Source texts of formatted documents

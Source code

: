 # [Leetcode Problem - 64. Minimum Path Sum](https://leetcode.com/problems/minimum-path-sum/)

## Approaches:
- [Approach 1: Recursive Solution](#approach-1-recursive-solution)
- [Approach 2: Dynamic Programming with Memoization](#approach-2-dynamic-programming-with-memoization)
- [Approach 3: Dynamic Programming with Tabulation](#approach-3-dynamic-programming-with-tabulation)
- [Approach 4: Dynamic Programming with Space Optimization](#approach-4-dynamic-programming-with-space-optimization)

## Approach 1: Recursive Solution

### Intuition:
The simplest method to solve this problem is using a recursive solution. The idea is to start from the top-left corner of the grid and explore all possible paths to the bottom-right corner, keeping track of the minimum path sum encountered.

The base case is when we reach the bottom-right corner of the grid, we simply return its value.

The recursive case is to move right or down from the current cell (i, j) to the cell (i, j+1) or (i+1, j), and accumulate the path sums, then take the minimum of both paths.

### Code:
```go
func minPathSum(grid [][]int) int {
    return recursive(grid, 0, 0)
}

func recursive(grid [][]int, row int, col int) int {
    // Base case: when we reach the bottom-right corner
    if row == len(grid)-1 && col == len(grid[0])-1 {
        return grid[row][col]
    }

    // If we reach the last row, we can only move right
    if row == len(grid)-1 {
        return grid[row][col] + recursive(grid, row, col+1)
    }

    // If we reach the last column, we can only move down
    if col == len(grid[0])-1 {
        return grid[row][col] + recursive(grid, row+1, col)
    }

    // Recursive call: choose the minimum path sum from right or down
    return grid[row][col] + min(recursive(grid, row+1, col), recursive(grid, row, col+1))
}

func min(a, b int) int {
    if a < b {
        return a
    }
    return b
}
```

Exercise directions:
Tally the lines of the data that hold the string "corner". Answer with the number and nothing more.

Problem solution:
3